Eicosanoid synthesis in cardiomyocytes: influence of hypoxia, reoxygenation, and polyunsaturated fatty acids

Abstract

The synthesis of eicosanoids was investigated in cultured rat ventricular myocytes. Under normoxia, the cardiomyocytes released 6-ketoprostaglandin F1 alpha (6-keto-PGF1 alpha) and prostaglandin (PG) E2 and smaller amounts of PGF2 alpha and thromboxane B2. Hypoxia enhanced the production of PGE2 and PGF2 alpha, whereas the synthesis of 6-keto-PGF1 alpha was not affected. Conversely, posthypoxic reoxygenation greatly increased the synthesis of 6-keto-PGF1 alpha, whereas the synthesis of PGF2 alpha, was not affected and that of PGE2 was reduced.
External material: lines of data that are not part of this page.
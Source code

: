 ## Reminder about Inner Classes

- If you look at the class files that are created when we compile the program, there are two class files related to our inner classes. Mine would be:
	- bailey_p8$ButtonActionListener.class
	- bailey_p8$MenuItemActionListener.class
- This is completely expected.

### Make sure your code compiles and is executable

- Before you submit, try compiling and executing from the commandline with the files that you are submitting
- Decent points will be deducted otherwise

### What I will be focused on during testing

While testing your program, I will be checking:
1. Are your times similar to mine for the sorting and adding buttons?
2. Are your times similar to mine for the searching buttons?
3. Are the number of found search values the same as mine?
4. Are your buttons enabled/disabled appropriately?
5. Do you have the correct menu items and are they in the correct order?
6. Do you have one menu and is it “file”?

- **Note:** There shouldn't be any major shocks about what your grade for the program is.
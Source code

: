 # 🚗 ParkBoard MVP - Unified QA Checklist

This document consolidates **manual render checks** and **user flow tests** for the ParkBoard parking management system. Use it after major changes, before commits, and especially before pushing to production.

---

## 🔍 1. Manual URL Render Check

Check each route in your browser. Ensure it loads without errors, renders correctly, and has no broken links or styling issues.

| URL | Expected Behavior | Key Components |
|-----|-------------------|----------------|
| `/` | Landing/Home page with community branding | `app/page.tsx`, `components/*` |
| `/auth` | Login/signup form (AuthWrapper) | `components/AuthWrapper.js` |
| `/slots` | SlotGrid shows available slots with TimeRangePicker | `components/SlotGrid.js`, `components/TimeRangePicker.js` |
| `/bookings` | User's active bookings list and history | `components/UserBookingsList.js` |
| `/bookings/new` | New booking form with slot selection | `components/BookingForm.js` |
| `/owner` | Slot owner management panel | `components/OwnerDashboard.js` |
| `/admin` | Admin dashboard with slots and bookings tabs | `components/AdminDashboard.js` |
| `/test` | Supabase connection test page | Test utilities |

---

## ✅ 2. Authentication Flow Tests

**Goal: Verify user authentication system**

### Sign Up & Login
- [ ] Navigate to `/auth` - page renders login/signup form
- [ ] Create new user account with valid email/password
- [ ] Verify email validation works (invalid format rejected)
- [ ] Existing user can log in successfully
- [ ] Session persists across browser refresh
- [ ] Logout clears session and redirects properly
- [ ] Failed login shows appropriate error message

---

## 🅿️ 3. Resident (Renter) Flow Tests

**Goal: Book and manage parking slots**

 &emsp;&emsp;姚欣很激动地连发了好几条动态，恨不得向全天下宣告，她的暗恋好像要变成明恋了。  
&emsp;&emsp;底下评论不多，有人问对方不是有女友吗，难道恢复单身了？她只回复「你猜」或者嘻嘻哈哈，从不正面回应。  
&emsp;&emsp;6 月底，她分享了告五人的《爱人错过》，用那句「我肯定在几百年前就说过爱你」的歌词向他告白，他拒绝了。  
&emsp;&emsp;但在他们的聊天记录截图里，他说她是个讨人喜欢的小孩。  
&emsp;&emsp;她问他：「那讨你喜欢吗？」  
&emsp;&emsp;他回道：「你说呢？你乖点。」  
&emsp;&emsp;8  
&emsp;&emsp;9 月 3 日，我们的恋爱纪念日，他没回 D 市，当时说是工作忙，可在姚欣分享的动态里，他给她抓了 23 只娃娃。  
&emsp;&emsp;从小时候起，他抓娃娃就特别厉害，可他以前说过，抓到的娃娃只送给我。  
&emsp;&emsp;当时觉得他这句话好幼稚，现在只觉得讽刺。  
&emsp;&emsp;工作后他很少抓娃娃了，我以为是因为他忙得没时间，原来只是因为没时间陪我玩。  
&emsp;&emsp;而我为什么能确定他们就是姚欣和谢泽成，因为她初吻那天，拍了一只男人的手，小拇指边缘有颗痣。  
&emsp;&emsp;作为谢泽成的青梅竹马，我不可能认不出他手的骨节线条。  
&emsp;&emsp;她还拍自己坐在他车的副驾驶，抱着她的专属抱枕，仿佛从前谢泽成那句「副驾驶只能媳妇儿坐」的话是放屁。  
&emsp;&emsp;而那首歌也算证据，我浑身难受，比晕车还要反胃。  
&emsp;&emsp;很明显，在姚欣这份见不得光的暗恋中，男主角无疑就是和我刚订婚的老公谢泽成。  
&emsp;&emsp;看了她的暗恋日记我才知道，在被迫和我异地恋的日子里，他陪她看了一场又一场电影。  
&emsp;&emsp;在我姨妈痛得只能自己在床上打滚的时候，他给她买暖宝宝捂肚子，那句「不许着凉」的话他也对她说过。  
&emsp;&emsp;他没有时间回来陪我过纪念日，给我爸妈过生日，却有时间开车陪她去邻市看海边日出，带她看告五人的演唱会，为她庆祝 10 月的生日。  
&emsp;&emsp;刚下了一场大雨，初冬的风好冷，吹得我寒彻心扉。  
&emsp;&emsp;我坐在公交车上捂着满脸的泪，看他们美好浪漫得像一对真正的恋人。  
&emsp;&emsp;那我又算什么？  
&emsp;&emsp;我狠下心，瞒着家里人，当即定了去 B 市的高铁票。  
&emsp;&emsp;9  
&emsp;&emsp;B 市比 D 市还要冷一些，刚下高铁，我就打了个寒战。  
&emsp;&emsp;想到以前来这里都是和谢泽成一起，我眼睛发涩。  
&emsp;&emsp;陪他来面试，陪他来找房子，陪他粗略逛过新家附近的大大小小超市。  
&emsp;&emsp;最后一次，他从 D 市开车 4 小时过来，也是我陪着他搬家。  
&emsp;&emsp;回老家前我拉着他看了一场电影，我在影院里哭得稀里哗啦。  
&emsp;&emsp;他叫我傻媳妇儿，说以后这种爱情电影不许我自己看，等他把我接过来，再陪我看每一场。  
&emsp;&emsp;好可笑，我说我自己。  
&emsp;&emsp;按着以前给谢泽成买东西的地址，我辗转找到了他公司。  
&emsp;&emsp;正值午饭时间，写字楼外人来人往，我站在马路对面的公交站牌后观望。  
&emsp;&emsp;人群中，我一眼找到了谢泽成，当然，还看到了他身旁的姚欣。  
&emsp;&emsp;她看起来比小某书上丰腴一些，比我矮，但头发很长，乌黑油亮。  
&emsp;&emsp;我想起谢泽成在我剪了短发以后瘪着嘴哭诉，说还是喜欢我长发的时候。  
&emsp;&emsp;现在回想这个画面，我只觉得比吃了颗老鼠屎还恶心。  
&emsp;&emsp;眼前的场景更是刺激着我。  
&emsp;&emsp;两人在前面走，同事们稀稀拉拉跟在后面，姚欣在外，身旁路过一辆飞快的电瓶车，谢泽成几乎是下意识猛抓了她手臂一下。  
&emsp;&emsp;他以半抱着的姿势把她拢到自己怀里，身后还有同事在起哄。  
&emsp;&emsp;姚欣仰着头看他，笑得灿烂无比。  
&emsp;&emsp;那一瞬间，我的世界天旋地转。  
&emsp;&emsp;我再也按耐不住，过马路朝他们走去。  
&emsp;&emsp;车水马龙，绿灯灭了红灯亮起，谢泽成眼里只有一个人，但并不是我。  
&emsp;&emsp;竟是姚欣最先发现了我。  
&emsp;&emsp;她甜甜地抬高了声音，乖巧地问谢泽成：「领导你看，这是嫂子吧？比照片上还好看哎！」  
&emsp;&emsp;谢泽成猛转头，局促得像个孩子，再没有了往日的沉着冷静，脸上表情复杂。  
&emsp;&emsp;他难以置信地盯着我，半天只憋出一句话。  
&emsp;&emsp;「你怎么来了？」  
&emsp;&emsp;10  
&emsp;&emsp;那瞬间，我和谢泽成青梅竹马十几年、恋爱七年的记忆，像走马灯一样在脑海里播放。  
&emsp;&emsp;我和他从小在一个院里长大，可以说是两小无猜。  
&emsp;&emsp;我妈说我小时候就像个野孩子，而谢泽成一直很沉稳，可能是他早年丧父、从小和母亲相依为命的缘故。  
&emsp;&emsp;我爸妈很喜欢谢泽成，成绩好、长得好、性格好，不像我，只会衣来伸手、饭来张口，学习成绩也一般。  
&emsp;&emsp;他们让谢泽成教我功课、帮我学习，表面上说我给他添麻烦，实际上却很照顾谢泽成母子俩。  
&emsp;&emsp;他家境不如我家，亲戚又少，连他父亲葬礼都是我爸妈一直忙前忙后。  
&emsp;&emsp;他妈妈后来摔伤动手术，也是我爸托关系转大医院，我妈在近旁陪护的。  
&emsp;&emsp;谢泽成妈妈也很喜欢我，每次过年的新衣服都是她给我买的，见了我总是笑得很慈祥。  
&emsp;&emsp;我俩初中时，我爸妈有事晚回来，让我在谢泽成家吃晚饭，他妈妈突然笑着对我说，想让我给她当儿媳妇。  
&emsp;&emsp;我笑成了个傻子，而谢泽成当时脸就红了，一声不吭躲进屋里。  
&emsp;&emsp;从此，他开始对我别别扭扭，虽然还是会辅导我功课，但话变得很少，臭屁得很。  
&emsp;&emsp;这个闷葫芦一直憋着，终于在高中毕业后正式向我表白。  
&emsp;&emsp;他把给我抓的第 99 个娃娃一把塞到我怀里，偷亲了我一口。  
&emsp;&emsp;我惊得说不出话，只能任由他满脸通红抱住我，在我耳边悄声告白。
The cardiomyocyte polyunsaturated fatty acid (PUFA) profile was altered by arachidonic acid or eicosapentaenoic acid and docosahexaenoic acid. Under normoxia, the eicosanoid production appeared to be roughly related to the cell phospholipid arachidonic acid content. Conversely, during posthypoxic reoxygenation, the production of eicosanoids was related to the cell phospholipid n-3 PUFA content, with the n-3-rich cells displaying a marked inhibition of the synthesis. This inhibition was mainly attributed to eicosapentaenoic acid and/or docosapentaenoic acid. Whether this inhibition occurs in vivo during postischemic reperfusion, it may contribute to the beneficial effect of n-3 PUFA on the heart.